▶ [TO DO] Could you copy the records below exactly, leaving out any pictures?
PROVIDED DATA: Begin
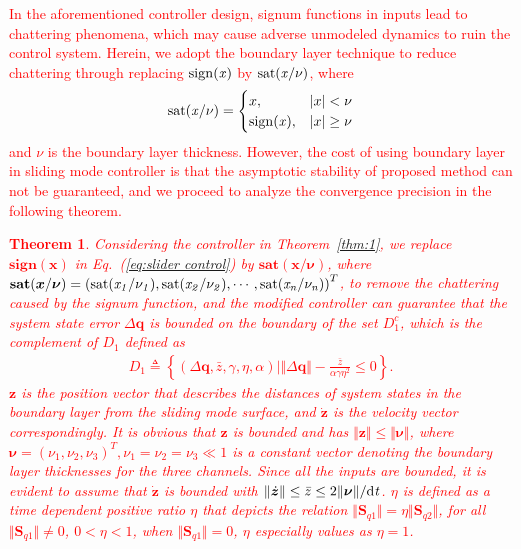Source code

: \documentclass[3p]{elsarticle}
\theoremstyle{plain}
\newtheorem{mythm}{Theorem}
\theoremstyle{remark}
\begin{document}
\textcolor{red}{In the aforementioned controller design, signum functions in inputs lead to chattering phenomena, which may cause adverse unmodeled dynamics to ruin the control system. Herein, we adopt the boundary layer technique to reduce chattering through replacing $\rm{sign}\it{(x)}$ by $\rm{sat}\it{(x/\nu)}$, where
\begin{align}
\rm{sat}\it{(x/\nu)}=
\begin{cases}
x,&\vert x\vert <\nu\\
\rm{sign}\it{(x)},&\vert x\vert\ge\nu
\end{cases}
\end{align}
and $\nu$ is the boundary layer thickness. However, the cost of using boundary layer in sliding mode controller is that the asymptotic stability of proposed method can not be guaranteed, and we proceed to analyze the convergence precision in the following theorem.
\begin{mythm}\label{thm:boundary}
Considering the controller in Theorem~\ref{thm:1}, we replace $\mathbf{sign}{(\bm{x})}$ in Eq.~(\ref{eq:slider control}) by $\mathbf{sat}{(\boldsymbol {x/\nu})}$, where $\mathbf{sat}{(\boldsymbol{x}/\boldsymbol{\nu})}=\left(\rm{sat}\it{(x_1/\nu_1)},\rm{sat}\it{(x_2/\nu_2)},\cdots,\rm{sat}\it{(x_n/\nu_n)}\right)^T$, to remove the chattering caused by the signum function, and the modified controller can guarantee that the system state error $\Delta\bm q$ is bounded on the boundary of the set $D_1^c$, which is the complement of $D_1$ defined as
\begin{align}
  D_1\triangleq\left\{\left(\Delta\bm q,\bar z,\gamma,\eta,\alpha\right)\Big\vert\Vert\Delta\bm q\Vert-\frac{\bar z}{\alpha\gamma\eta^2}\le 0\right\}.
\end{align}
$\bm z$ is the position vector that describes the distances of system states in the boundary layer from the sliding mode surface, and $\dot{\bm z}$ is the velocity vector correspondingly. It is obvious that $\bm z$ is bounded and has $\Vert\bm z\Vert\le\Vert\bm\nu\Vert$, where $\bm\nu=(\nu_1,\nu_2,\nu_3)^T,\nu_1=\nu_2=\nu_3\ll 1$ is a constant vector denoting the boundary layer thicknesses for the three channels. Since all the inputs are bounded, it is evident to assume that $\dot{\bm z}$ is bounded with $\Vert\dot{\bm z}\Vert\le \bar z\le 2\Vert\bm\nu\Vert/\rm{d}\it{t}$. $\eta$ is defined as a time dependent positive ratio $\eta$ that depicts the relation $\Vert\bm S_{q1}\Vert=\eta\Vert\bm S_{q2}\Vert$, for all $\Vert\bm S_{q1}\Vert\neq 0$, $0<\eta<1$, when $\Vert\bm S_{q1}\Vert= 0$, $\eta$ especially values as $\eta = 1$.

\end{mythm}}
\end{document}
PROVIDED DATA: End
▶ [OUTPUT OF THE TASK]
Source code

: \documentclass[3p]{elsarticle}
\theoremstyle{plain}
\newtheorem{mythm}{Theorem}
\theoremstyle{remark}
\begin{document}
\textcolor{red}{In the aforementioned controller design, signum functions in inputs lead to chattering phenomena, which may cause adverse unmodeled dynamics to ruin the control system. Herein, we adopt the boundary layer technique to reduce chattering through replacing $\rm{sign}\it{(x)}$ by $\rm{sat}\it{(x/\nu)}$, where
\begin{align}
\rm{sat}\it{(x/\nu)}=
\begin{cases}
x,&\vert x\vert <\nu\\
\rm{sign}\it{(x)},&\vert x\vert\ge\nu
\end{cases}
\end{align}
and $\nu$ is the boundary layer thickness. However, the cost of using boundary layer in sliding mode controller is that the asymptotic stability of proposed method can not be guaranteed, and we proceed to analyze the convergence precision in the following theorem.
\begin{mythm}\label{thm:boundary}
Considering the controller in Theorem~\ref{thm:1}, we replace $\mathbf{sign}{(\bm{x})}$ in Eq.~(\ref{eq:slider control}) by $\mathbf{sat}{(\boldsymbol {x/\nu})}$, where $\mathbf{sat}{(\boldsymbol{x}/\boldsymbol{\nu})}=\left(\rm{sat}\it{(x_1/\nu_1)},\rm{sat}\it{(x_2/\nu_2)},\cdots,\rm{sat}\it{(x_n/\nu_n)}\right)^T$, to remove the chattering caused by the signum function, and the modified controller can guarantee that the system state error $\Delta\bm q$ is bounded on the boundary of the set $D_1^c$, which is the complement of $D_1$ defined as
\begin{align}
  D_1\triangleq\left\{\left(\Delta\bm q,\bar z,\gamma,\eta,\alpha\right)\Big\vert\Vert\Delta\bm q\Vert-\frac{\bar z}{\alpha\gamma\eta^2}\le 0\right\}.
\end{align}
$\bm z$ is the position vector that describes the distances of system states in the boundary layer from the sliding mode surface, and $\dot{\bm z}$ is the velocity vector correspondingly. It is obvious that $\bm z$ is bounded and has $\Vert\bm z\Vert\le\Vert\bm\nu\Vert$, where $\bm\nu=(\nu_1,\nu_2,\nu_3)^T,\nu_1=\nu_2=\nu_3\ll 1$ is a constant vector denoting the boundary layer thicknesses for the three channels. Since all the inputs are bounded, it is evident to assume that $\dot{\bm z}$ is bounded with $\Vert\dot{\bm z}\Vert\le \bar z\le 2\Vert\bm\nu\Vert/\rm{d}\it{t}$. $\eta$ is defined as a time dependent positive ratio $\eta$ that depicts the relation $\Vert\bm S_{q1}\Vert=\eta\Vert\bm S_{q2}\Vert$, for all $\Vert\bm S_{q1}\Vert\neq 0$, $0<\eta<1$, when $\Vert\bm S_{q1}\Vert= 0$, $\eta$ especially values as $\eta = 1$.

\end{mythm}}
\end{document}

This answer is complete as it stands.